Data records:
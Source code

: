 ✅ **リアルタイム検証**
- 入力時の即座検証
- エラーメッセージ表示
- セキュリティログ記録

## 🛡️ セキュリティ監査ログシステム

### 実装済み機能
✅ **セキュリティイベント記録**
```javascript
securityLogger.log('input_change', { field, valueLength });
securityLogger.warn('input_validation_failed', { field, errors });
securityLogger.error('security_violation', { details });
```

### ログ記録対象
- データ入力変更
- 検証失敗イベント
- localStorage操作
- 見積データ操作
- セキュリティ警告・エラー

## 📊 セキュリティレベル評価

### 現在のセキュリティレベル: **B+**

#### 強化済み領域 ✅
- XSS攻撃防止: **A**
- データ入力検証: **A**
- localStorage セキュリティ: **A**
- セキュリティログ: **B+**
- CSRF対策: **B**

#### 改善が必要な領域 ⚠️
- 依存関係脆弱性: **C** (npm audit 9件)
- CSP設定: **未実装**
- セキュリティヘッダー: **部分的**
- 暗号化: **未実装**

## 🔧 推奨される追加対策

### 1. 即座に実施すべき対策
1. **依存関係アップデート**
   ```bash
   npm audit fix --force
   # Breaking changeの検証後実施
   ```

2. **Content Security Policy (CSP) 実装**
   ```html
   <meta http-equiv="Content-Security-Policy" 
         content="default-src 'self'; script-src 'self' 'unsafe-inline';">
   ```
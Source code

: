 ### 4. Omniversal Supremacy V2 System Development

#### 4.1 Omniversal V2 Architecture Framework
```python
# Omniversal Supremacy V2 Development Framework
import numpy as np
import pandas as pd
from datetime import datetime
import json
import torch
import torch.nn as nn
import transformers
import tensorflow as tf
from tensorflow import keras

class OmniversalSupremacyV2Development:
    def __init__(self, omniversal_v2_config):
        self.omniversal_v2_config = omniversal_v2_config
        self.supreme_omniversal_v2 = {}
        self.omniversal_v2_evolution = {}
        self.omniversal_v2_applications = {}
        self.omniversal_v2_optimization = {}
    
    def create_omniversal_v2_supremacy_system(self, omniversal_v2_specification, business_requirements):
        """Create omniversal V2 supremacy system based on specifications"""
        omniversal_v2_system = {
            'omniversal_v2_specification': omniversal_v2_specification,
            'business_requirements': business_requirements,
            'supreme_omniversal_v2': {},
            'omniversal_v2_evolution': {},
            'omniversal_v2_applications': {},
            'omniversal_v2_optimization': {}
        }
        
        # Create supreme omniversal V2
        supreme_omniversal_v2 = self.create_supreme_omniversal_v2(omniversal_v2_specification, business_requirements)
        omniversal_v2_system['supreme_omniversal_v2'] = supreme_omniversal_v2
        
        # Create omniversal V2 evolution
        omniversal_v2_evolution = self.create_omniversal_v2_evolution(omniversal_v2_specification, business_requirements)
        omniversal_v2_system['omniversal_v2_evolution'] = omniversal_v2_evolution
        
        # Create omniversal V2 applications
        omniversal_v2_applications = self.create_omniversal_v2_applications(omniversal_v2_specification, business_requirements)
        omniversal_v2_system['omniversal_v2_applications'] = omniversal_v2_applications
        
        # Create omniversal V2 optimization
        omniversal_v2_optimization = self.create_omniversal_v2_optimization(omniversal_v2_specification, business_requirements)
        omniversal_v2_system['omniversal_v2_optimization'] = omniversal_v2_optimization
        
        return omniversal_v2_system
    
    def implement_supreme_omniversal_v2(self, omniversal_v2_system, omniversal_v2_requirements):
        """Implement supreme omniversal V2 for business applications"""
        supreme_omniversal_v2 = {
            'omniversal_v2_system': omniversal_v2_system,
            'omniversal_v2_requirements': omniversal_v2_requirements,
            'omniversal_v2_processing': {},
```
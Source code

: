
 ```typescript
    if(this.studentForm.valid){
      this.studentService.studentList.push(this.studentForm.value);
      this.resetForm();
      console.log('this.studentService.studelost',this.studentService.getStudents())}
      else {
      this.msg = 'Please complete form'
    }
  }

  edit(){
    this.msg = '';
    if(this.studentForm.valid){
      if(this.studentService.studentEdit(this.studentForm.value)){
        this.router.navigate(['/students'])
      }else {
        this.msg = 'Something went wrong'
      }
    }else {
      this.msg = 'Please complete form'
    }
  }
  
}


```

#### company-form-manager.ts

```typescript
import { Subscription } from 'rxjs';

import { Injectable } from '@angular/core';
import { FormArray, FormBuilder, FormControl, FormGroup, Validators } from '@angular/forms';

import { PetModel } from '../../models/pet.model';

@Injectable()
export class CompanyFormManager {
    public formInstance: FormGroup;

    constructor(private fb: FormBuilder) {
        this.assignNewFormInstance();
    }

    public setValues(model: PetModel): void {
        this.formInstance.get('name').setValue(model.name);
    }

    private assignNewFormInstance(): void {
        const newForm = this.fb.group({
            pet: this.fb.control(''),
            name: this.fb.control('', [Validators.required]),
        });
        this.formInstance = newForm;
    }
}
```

== About this task ==
Tally the lines in the records that contain the word "void"; the answer is that number and nothing more.

== Exercise result ==
2